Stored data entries

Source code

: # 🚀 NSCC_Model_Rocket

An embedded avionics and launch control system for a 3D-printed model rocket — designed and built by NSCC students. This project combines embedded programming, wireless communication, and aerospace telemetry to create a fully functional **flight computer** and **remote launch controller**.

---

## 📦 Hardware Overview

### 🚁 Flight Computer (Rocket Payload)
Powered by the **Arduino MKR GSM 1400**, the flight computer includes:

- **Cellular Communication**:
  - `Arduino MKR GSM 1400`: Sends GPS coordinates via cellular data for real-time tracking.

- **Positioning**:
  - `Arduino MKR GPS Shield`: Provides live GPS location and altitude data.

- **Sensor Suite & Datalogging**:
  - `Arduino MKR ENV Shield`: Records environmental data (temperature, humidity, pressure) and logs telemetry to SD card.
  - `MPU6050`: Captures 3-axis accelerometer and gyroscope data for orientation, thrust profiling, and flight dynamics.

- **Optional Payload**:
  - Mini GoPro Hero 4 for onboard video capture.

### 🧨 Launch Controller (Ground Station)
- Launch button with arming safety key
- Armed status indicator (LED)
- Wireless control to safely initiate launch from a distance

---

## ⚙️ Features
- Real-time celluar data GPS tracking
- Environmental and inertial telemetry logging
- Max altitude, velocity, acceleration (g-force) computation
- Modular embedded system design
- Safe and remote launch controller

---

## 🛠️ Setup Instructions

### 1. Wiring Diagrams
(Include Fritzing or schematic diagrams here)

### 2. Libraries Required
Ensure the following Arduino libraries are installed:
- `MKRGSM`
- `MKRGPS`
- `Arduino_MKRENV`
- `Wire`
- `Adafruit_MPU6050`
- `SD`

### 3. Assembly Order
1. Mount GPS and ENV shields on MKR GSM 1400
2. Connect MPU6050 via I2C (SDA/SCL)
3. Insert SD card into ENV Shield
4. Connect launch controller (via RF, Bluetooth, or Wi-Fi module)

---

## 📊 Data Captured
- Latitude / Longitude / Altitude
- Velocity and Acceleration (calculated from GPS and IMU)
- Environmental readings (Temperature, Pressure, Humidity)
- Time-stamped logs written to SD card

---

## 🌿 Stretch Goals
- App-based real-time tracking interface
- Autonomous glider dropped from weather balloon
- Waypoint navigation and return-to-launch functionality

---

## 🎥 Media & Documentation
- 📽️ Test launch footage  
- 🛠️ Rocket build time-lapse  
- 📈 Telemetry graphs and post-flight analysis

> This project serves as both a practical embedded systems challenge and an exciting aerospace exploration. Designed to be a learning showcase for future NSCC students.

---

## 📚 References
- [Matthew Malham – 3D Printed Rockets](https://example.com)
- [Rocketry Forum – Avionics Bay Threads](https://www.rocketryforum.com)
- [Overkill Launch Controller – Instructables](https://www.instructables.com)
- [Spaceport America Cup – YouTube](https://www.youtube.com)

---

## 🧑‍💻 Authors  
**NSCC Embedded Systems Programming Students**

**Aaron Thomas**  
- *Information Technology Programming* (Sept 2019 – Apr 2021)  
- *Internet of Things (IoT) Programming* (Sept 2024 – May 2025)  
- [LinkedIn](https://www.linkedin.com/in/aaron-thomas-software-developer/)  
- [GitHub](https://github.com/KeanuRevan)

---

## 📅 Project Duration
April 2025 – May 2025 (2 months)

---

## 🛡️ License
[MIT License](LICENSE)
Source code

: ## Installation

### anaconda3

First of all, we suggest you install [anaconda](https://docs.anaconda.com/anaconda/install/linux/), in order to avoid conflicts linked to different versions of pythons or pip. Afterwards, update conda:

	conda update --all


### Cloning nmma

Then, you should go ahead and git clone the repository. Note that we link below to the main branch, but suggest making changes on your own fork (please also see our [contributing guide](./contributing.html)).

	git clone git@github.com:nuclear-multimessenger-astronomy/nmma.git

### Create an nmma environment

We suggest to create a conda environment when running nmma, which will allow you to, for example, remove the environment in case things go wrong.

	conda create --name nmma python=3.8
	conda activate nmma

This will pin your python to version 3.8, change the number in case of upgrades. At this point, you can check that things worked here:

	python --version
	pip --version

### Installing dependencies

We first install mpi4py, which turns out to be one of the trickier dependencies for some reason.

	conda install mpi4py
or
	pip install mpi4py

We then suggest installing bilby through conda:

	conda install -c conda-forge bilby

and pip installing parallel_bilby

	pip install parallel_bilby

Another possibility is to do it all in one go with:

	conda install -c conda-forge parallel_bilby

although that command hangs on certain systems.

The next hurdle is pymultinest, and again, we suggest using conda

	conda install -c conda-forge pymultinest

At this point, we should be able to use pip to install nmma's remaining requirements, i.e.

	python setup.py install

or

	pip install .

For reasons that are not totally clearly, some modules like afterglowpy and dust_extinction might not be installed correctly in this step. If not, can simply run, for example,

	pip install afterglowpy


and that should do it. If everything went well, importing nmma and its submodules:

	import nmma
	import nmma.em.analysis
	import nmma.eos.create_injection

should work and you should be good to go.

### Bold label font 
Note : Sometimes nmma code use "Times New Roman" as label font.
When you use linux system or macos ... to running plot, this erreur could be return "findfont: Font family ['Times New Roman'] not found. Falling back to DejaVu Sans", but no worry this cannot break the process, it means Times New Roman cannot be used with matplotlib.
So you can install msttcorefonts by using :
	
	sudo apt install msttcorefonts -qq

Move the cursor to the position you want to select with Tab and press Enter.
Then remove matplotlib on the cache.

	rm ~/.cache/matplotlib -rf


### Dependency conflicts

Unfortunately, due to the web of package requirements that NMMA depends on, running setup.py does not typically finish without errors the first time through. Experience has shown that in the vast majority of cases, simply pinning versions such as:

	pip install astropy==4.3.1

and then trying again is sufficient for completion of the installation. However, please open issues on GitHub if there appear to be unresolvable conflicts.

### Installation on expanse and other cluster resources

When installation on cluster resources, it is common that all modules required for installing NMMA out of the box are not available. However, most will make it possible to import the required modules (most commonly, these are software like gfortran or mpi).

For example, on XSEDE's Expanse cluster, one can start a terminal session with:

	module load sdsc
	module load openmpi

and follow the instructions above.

**ABOUT THIS TASK:**
All entries should be transcribed verbatim.

**SOLUTION TO THIS TASK:**
Source code

: # 🚀 NSCC_Model_Rocket

An embedded avionics and launch control system for a 3D-printed model rocket — designed and built by NSCC students. This project combines embedded programming, wireless communication, and aerospace telemetry to create a fully functional **flight computer** and **remote launch controller**.

---

## 📦 Hardware Overview

### 🚁 Flight Computer (Rocket Payload)
Powered by the **Arduino MKR GSM 1400**, the flight computer includes:

- **Cellular Communication**:
  - `Arduino MKR GSM 1400`: Sends GPS coordinates via cellular data for real-time tracking.

- **Positioning**:
  - `Arduino MKR GPS Shield`: Provides live GPS location and altitude data.

- **Sensor Suite & Datalogging**:
  - `Arduino MKR ENV Shield`: Records environmental data (temperature, humidity, pressure) and logs telemetry to SD card.
  - `MPU6050`: Captures 3-axis accelerometer and gyroscope data for orientation, thrust profiling, and flight dynamics.

- **Optional Payload**:
  - Mini GoPro Hero 4 for onboard video capture.

### 🧨 Launch Controller (Ground Station)
- Launch button with arming safety key
- Armed status indicator (LED)
- Wireless control to safely initiate launch from a distance

---

## ⚙️ Features
- Real-time celluar data GPS tracking
- Environmental and inertial telemetry logging
- Max altitude, velocity, acceleration (g-force) computation
- Modular embedded system design
- Safe and remote launch controller

---

## 🛠️ Setup Instructions

### 1. Wiring Diagrams
(Include Fritzing or schematic diagrams here)

### 2. Libraries Required
Ensure the following Arduino libraries are installed:
- `MKRGSM`
- `MKRGPS`
- `Arduino_MKRENV`
- `Wire`
- `Adafruit_MPU6050`
- `SD`

### 3. Assembly Order
1. Mount GPS and ENV shields on MKR GSM 1400
2. Connect MPU6050 via I2C (SDA/SCL)
3. Insert SD card into ENV Shield
4. Connect launch controller (via RF, Bluetooth, or Wi-Fi module)

---

## 📊 Data Captured
- Latitude / Longitude / Altitude
- Velocity and Acceleration (calculated from GPS and IMU)
- Environmental readings (Temperature, Pressure, Humidity)
- Time-stamped logs written to SD card

---

## 🌿 Stretch Goals
- App-based real-time tracking interface
- Autonomous glider dropped from weather balloon
- Waypoint navigation and return-to-launch functionality

---

## 🎥 Media & Documentation
- 📽️ Test launch footage  
- 🛠️ Rocket build time-lapse  
- 📈 Telemetry graphs and post-flight analysis

> This project serves as both a practical embedded systems challenge and an exciting aerospace exploration. Designed to be a learning showcase for future NSCC students.

---

## 📚 References
- [Matthew Malham – 3D Printed Rockets](https://example.com)
- [Rocketry Forum – Avionics Bay Threads](https://www.rocketryforum.com)
- [Overkill Launch Controller – Instructables](https://www.instructables.com)
- [Spaceport America Cup – YouTube](https://www.youtube.com)

---

## 🧑‍💻 Authors  
**NSCC Embedded Systems Programming Students**

**Aaron Thomas**  
- *Information Technology Programming* (Sept 2019 – Apr 2021)  
- *Internet of Things (IoT) Programming* (Sept 2024 – May 2025)  
- [LinkedIn](https://www.linkedin.com/in/aaron-thomas-software-developer/)  
- [GitHub](https://github.com/KeanuRevan)

---

## 📅 Project Duration
April 2025 – May 2025 (2 months)

---

## 🛡️ License
[MIT License](LICENSE)
Source code

: ## Installation

### anaconda3

First of all, we suggest you install [anaconda](https://docs.anaconda.com/anaconda/install/linux/), in order to avoid conflicts linked to different versions of pythons or pip. Afterwards, update conda:

	conda update --all


### Cloning nmma

Then, you should go ahead and git clone the repository. Note that we link below to the main branch, but suggest making changes on your own fork (please also see our [contributing guide](./contributing.html)).

	git clone git@github.com:nuclear-multimessenger-astronomy/nmma.git

### Create an nmma environment

We suggest to create a conda environment when running nmma, which will allow you to, for example, remove the environment in case things go wrong.

	conda create --name nmma python=3.8
	conda activate nmma

This will pin your python to version 3.8, change the number in case of upgrades. At this point, you can check that things worked here:

	python --version
	pip --version

### Installing dependencies

We first install mpi4py, which turns out to be one of the trickier dependencies for some reason.

	conda install mpi4py
or
	pip install mpi4py

We then suggest installing bilby through conda:

	conda install -c conda-forge bilby

and pip installing parallel_bilby

	pip install parallel_bilby

Another possibility is to do it all in one go with:

	conda install -c conda-forge parallel_bilby

although that command hangs on certain systems.

The next hurdle is pymultinest, and again, we suggest using conda

	conda install -c conda-forge pymultinest

At this point, we should be able to use pip to install nmma's remaining requirements, i.e.

	python setup.py install

or

	pip install .

For reasons that are not totally clearly, some modules like afterglowpy and dust_extinction might not be installed correctly in this step. If not, can simply run, for example,

	pip install afterglowpy


and that should do it. If everything went well, importing nmma and its submodules:

	import nmma
	import nmma.em.analysis
	import nmma.eos.create_injection

should work and you should be good to go.

### Bold label font 
Note : Sometimes nmma code use "Times New Roman" as label font.
When you use linux system or macos ... to running plot, this erreur could be return "findfont: Font family ['Times New Roman'] not found. Falling back to DejaVu Sans", but no worry this cannot break the process, it means Times New Roman cannot be used with matplotlib.
So you can install msttcorefonts by using :
	
	sudo apt install msttcorefonts -qq

Move the cursor to the position you want to select with Tab and press Enter.
Then remove matplotlib on the cache.

	rm ~/.cache/matplotlib -rf


### Dependency conflicts

Unfortunately, due to the web of package requirements that NMMA depends on, running setup.py does not typically finish without errors the first time through. Experience has shown that in the vast majority of cases, simply pinning versions such as:

	pip install astropy==4.3.1

and then trying again is sufficient for completion of the installation. However, please open issues on GitHub if there appear to be unresolvable conflicts.

### Installation on expanse and other cluster resources

When installation on cluster resources, it is common that all modules required for installing NMMA out of the box are not available. However, most will make it possible to import the required modules (most commonly, these are software like gfortran or mpi).

For example, on XSEDE's Expanse cluster, one can start a terminal session with:

	module load sdsc
	module load openmpi

and follow the instructions above.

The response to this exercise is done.